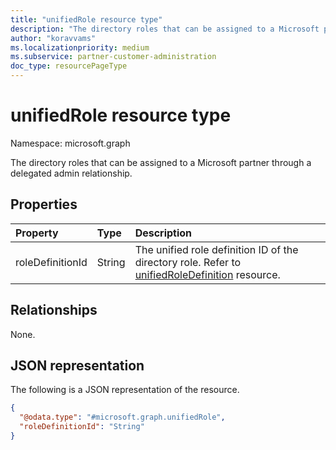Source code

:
 ```yaml
---
title: "unifiedRole resource type"
description: "The directory roles that can be assigned to a Microsoft partner through a delegated admin relationship."
author: "koravvams"
ms.localizationpriority: medium
ms.subservice: partner-customer-administration
doc_type: resourcePageType
---
```


# unifiedRole resource type
Namespace: microsoft.graph

The directory roles that can be assigned to a Microsoft partner through a delegated admin relationship.

## Properties
|Property|Type|Description|
|:---|:---|:---|
|roleDefinitionId|String|The unified role definition ID of the directory role. Refer to [unifiedRoleDefinition](../resources/unifiedRoleDefinition.md) resource.|

## Relationships
None.

## JSON representation
The following is a JSON representation of the resource.
<!-- {
  "blockType": "resource",
  "@odata.type": "microsoft.graph.unifiedRole"
}
-->
``` json
{
  "@odata.type": "#microsoft.graph.unifiedRole",
  "roleDefinitionId": "String"
}
```

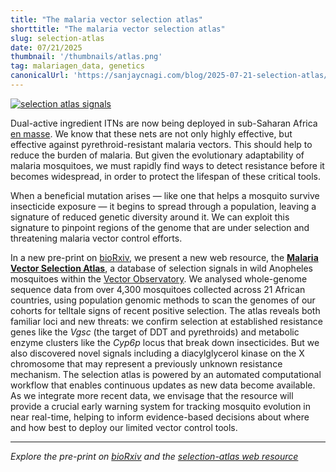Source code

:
 ```yaml
---
title: "The malaria vector selection atlas"
shorttitle: "The malaria vector selection atlas"
slug: selection-atlas
date: 07/21/2025
thumbnail: '/thumbnails/atlas.png'
tag: malariagen_data, genetics
canonicalUrl: 'https://sanjaycnagi.com/blog/2025-07-21-selection-atlas/'
---
```


[![selection atlas signals](/blog/signals.png)](doi.org/10.1101/2025.07.16.664900)

Dual-active ingredient ITNs are now being deployed in sub-Saharan Africa [en masse](https://allianceformalariaprevention.com/itn-dashboards/net-mapping-project/). We know that these nets are not only highly effective, but effective against pyrethroid-resistant malaria vectors. This should help to reduce the burden of malaria. But given the evolutionary adaptability of malaria mosquitoes, we must rapidly find ways to detect resistance before it becomes widespread, in order to protect the lifespan of these critical tools. 

When a beneficial mutation arises — like one that helps a mosquito survive insecticide exposure — it begins to spread through a population, leaving a signature of reduced genetic diversity around it. We can exploit this signature to pinpoint regions of the genome that are under selection and threatening malaria vector control efforts. 

In a new pre-print on [bioRxiv](https://www.biorxiv.org/content/10.1101/2025.07.16.664900), we present a new web resource, the [**Malaria Vector Selection Atlas**](https://anopheles-genomic-surveillance.github.io/selection-atlas/), a database of selection signals in wild Anopheles mosquitoes within the [Vector Observatory](https://www.malariagen.net/vobs/). We analysed whole-genome sequence data from over 4,300 mosquitoes collected across 21 African countries, using population genomic methods to scan the genomes of our cohorts for telltale signs of recent positive selection. The atlas reveals both familiar loci and new threats: we confirm selection at established resistance genes like the *Vgsc* (the target of DDT and pyrethroids) and metabolic enzyme clusters like the *Cyp6p* locus that break down insecticides. But we also discovered novel signals including a diacylglycerol kinase on the X chromosome that may represent a previously unknown resistance mechanism. The selection atlas is powered by an automated computational workflow that enables continuous updates as new data become available. As we integrate more recent data, we envisage that the resource will provide a crucial early warning system for tracking mosquito evolution in near real-time, helping to inform evidence-based decisions about where and how best to deploy our limited vector control tools.
 
---

*Explore the pre-print on [bioRxiv](https://www.biorxiv.org/content/10.1101/2025.07.16.664900v1) and the [selection-atlas web resource](https://anopheles-genomic-surveillance.github.io/selection-atlas/)*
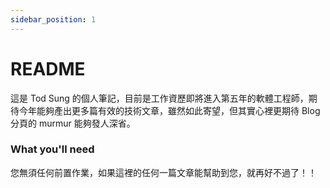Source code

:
 ```yaml
---
sidebar_position: 1
---
```


# README

這是 Tod Sung 的個人筆記，目前是工作資歷即將進入第五年的軟體工程師，期待今年能夠產出更多篇有效的技術文章，雖然如此寄望，但其實心裡更期待 Blog 分頁的 murmur 能夠發人深省。

### What you'll need

您無須任何前置作業，如果這裡的任何一篇文章能幫助到您，就再好不過了！！

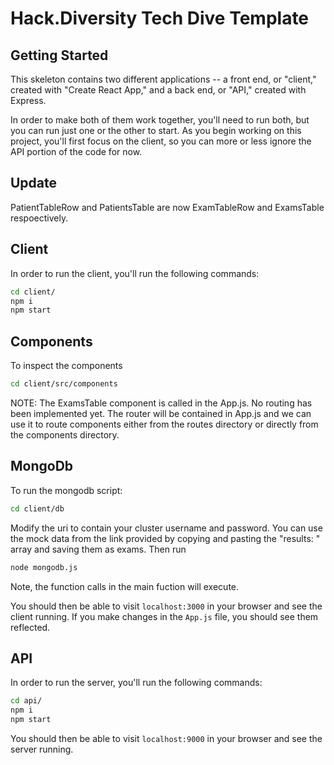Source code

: # Hack.Diversity Tech Dive Template

## Getting Started

This skeleton contains two different applications -- a front end, or "client," created with "Create React App," and a back end, or "API," created with Express. 

In order to make both of them work together, you'll need to run both, but you can run just one or the other to start. As you begin working on this project, you'll first focus on the client, so you can more or less ignore the API portion of the code for now.

## Update
PatientTableRow and PatientsTable are now ExamTableRow and ExamsTable respoectively. 
## Client
In order to run the client, you'll run the following commands:

```bash
cd client/
npm i
npm start
```

## Components
To inspect the components
```bash
cd client/src/components
```
NOTE: The ExamsTable component is called in the App.js. No routing has been implemented yet. The router will be contained in App.js and we can use it to route components either from the routes directory or directly from the components directory.

## MongoDb
To run the mongodb script:
```bash
cd client/db
```
Modify the uri to contain your cluster username and password. You can use the mock data from the link provided by copying and pasting the "results: " array and saving them as exams. Then run  
```bash
node mongodb.js 
```
Note, the function calls in the main fuction will execute. 



You should then be able to visit `localhost:3000` in your browser and see the client running. If you make changes in the `App.js` file, you should see them reflected.

## API
In order to run the server, you'll run the following commands:

```bash
cd api/
npm i
npm start
```

You should then be able to visit `localhost:9000` in your browser and see the server running.



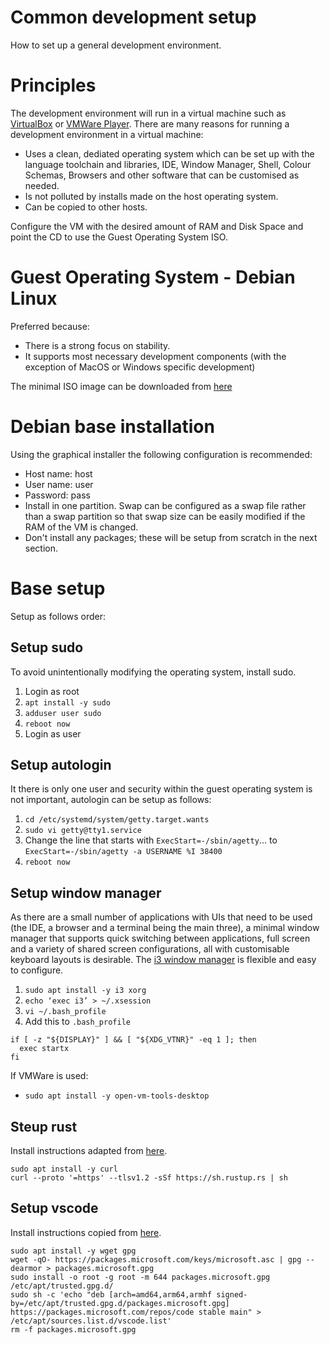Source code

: # Common development setup
How to set up a general development environment.

# Principles
The development environment will run in a virtual machine such as [VirtualBox](https://www.virtualbox.org/) or [VMWare Player](https://www.vmware.com/au/products/workstation-player.html). There are many reasons for running a development environment in a virtual machine:
- Uses a clean, dediated operating system which can be set up with the language toolchain and libraries, IDE, Window Manager, Shell, Colour Schemas, Browsers and other software that can be customised as needed.
- Is not polluted by installs made on the host operating system.
- Can be copied to other hosts.

Configure the VM with the desired amount of RAM and Disk Space and point the CD to use the Guest Operating System ISO.

# Guest Operating System - Debian Linux
Preferred because:
- There is a strong focus on stability.
- It supports most necessary development components (with the exception of MacOS or Windows specific development)

The minimal ISO image can be downloaded from [here](https://www.debian.org/CD/netinst/)

# Debian base installation
Using the graphical installer the following configuration is recommended:
- Host name: host
- User name: user
- Password: pass
- Install in one partition. Swap can be configured as a swap file rather than a swap partition so that swap size can be easily modified if the RAM of the VM is changed.
- Don't install any packages; these will be setup from scratch in the next section.

# Base setup
Setup as follows order:

## Setup sudo
To avoid unintentionally modifying the operating system, install sudo.

1. Login as root
2. `apt install -y sudo`
3. `adduser user sudo`
4. `reboot now`
5. Login as user

## Setup autologin
It there is only one user and security within the guest operating system is not important, autologin can be setup as follows:
1. `cd /etc/systemd/system/getty.target.wants`
2. `sudo vi getty@tty1.service`
3. Change the line that starts with `ExecStart=-/sbin/agetty`... to `ExecStart=-/sbin/agetty -a USERNAME %I 38400`
4. `reboot now`

## Setup window manager
As there are a small number of applications with UIs that need to be used (the IDE, a browser and a terminal being the main three), a minimal window manager that supports quick switching between applications, full screen and a variety of shared screen configurations, all with customisable keyboard layouts is desirable.
The [i3 window manager](https://i3wm.org/) is flexible and easy to configure.
1. `sudo apt install -y i3 xorg`
2. `echo ‘exec i3’ > ~/.xsession`
3. `vi ~/.bash_profile`
4. Add this to `.bash_profile`
```
if [ -z "${DISPLAY}" ] && [ "${XDG_VTNR}" -eq 1 ]; then
  exec startx
fi
```

If VMWare is used:
- `sudo apt install -y open-vm-tools-desktop`

## Steup rust
Install instructions adapted from [here](https://www.rust-lang.org/tools/install).
```
sudo apt install -y curl
curl --proto '=https' --tlsv1.2 -sSf https://sh.rustup.rs | sh
```

## Setup vscode
Install instructions copied from [here](https://code.visualstudio.com/docs/setup/linux).
```
sudo apt install -y wget gpg
wget -qO- https://packages.microsoft.com/keys/microsoft.asc | gpg --dearmor > packages.microsoft.gpg
sudo install -o root -g root -m 644 packages.microsoft.gpg /etc/apt/trusted.gpg.d/
sudo sh -c 'echo "deb [arch=amd64,arm64,armhf signed-by=/etc/apt/trusted.gpg.d/packages.microsoft.gpg] https://packages.microsoft.com/repos/code stable main" > /etc/apt/sources.list.d/vscode.list'
rm -f packages.microsoft.gpg
```

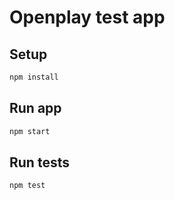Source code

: # Openplay test app

## Setup

```bash
npm install
```

## Run app

```bash
npm start
```
## Run tests

```bash
npm test
```
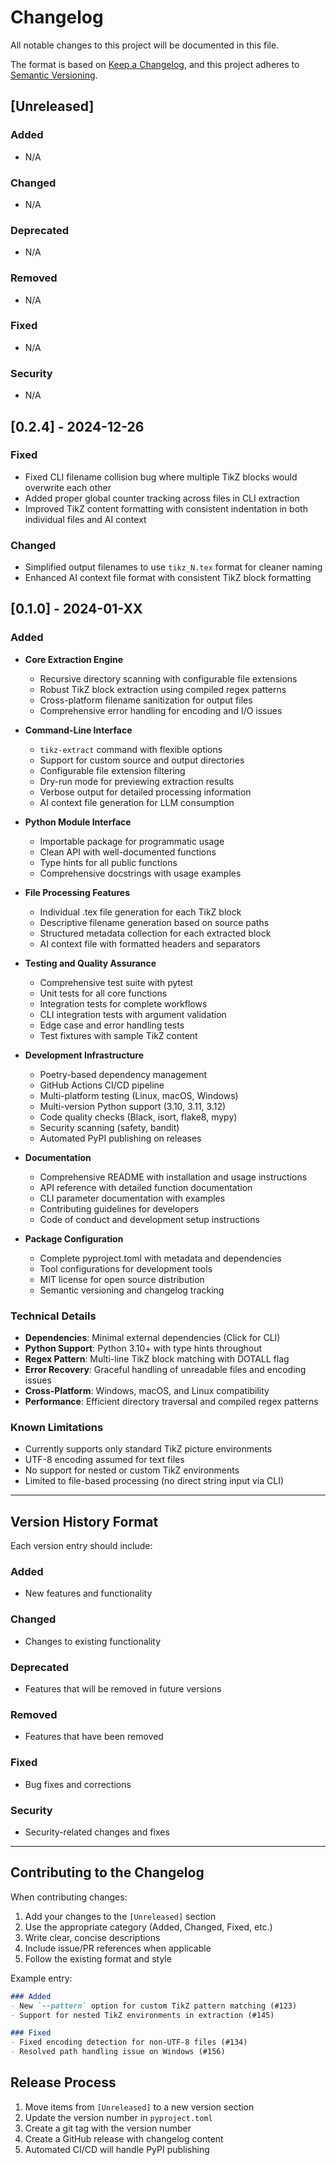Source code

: # Changelog

All notable changes to this project will be documented in this file.

The format is based on [Keep a Changelog](https://keepachangelog.com/en/1.0.0/),
and this project adheres to [Semantic Versioning](https://semver.org/spec/v2.0.0.html).

## [Unreleased]

### Added
- N/A

### Changed
- N/A

### Deprecated
- N/A

### Removed
- N/A

### Fixed
- N/A

### Security
- N/A

## [0.2.4] - 2024-12-26

### Fixed
- Fixed CLI filename collision bug where multiple TikZ blocks would overwrite each other
- Added proper global counter tracking across files in CLI extraction
- Improved TikZ content formatting with consistent indentation in both individual files and AI context

### Changed
- Simplified output filenames to use `tikz_N.tex` format for cleaner naming
- Enhanced AI context file format with consistent TikZ block formatting

## [0.1.0] - 2024-01-XX

### Added
- **Core Extraction Engine**
  - Recursive directory scanning with configurable file extensions
  - Robust TikZ block extraction using compiled regex patterns
  - Cross-platform filename sanitization for output files
  - Comprehensive error handling for encoding and I/O issues

- **Command-Line Interface**
  - `tikz-extract` command with flexible options
  - Support for custom source and output directories
  - Configurable file extension filtering
  - Dry-run mode for previewing extraction results
  - Verbose output for detailed processing information
  - AI context file generation for LLM consumption

- **Python Module Interface**
  - Importable package for programmatic usage
  - Clean API with well-documented functions
  - Type hints for all public functions
  - Comprehensive docstrings with usage examples

- **File Processing Features**
  - Individual .tex file generation for each TikZ block
  - Descriptive filename generation based on source paths
  - Structured metadata collection for each extracted block
  - AI context file with formatted headers and separators

- **Testing and Quality Assurance**
  - Comprehensive test suite with pytest
  - Unit tests for all core functions
  - Integration tests for complete workflows
  - CLI integration tests with argument validation
  - Edge case and error handling tests
  - Test fixtures with sample TikZ content

- **Development Infrastructure**
  - Poetry-based dependency management
  - GitHub Actions CI/CD pipeline
  - Multi-platform testing (Linux, macOS, Windows)
  - Multi-version Python support (3.10, 3.11, 3.12)
  - Code quality checks (Black, isort, flake8, mypy)
  - Security scanning (safety, bandit)
  - Automated PyPI publishing on releases

- **Documentation**
  - Comprehensive README with installation and usage instructions
  - API reference with detailed function documentation
  - CLI parameter documentation with examples
  - Contributing guidelines for developers
  - Code of conduct and development setup instructions

- **Package Configuration**
  - Complete pyproject.toml with metadata and dependencies
  - Tool configurations for development tools
  - MIT license for open source distribution
  - Semantic versioning and changelog tracking

### Technical Details
- **Dependencies**: Minimal external dependencies (Click for CLI)
- **Python Support**: Python 3.10+ with type hints throughout
- **Regex Pattern**: Multi-line TikZ block matching with DOTALL flag
- **Error Recovery**: Graceful handling of unreadable files and encoding issues
- **Cross-Platform**: Windows, macOS, and Linux compatibility
- **Performance**: Efficient directory traversal and compiled regex patterns

### Known Limitations
- Currently supports only standard TikZ picture environments
- UTF-8 encoding assumed for text files
- No support for nested or custom TikZ environments
- Limited to file-based processing (no direct string input via CLI)

---

## Version History Format

Each version entry should include:

### Added
- New features and functionality

### Changed
- Changes to existing functionality

### Deprecated
- Features that will be removed in future versions

### Removed
- Features that have been removed

### Fixed
- Bug fixes and corrections

### Security
- Security-related changes and fixes

---

## Contributing to the Changelog

When contributing changes:

1. Add your changes to the `[Unreleased]` section
2. Use the appropriate category (Added, Changed, Fixed, etc.)
3. Write clear, concise descriptions
4. Include issue/PR references when applicable
5. Follow the existing format and style

Example entry:
```markdown
### Added
- New `--pattern` option for custom TikZ pattern matching (#123)
- Support for nested TikZ environments in extraction (#145)

### Fixed
- Fixed encoding detection for non-UTF-8 files (#134)
- Resolved path handling issue on Windows (#156)
```

## Release Process

1. Move items from `[Unreleased]` to a new version section
2. Update the version number in `pyproject.toml`
3. Create a git tag with the version number
4. Create a GitHub release with changelog content
5. Automated CI/CD will handle PyPI publishing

**AIM OF THE TASK**
Could you restate word for word the lines above from the one containing "- **Command-Line Interface**" through the one containing "- **Python Module Interface**", both included, and nothing else?

**YOUR SOLUTION**
- **Command-Line Interface**
  - `tikz-extract` command with flexible options
  - Support for custom source and output directories
  - Configurable file extension filtering
  - Dry-run mode for previewing extraction results
  - Verbose output for detailed processing information
  - AI context file generation for LLM consumption

- **Python Module Interface**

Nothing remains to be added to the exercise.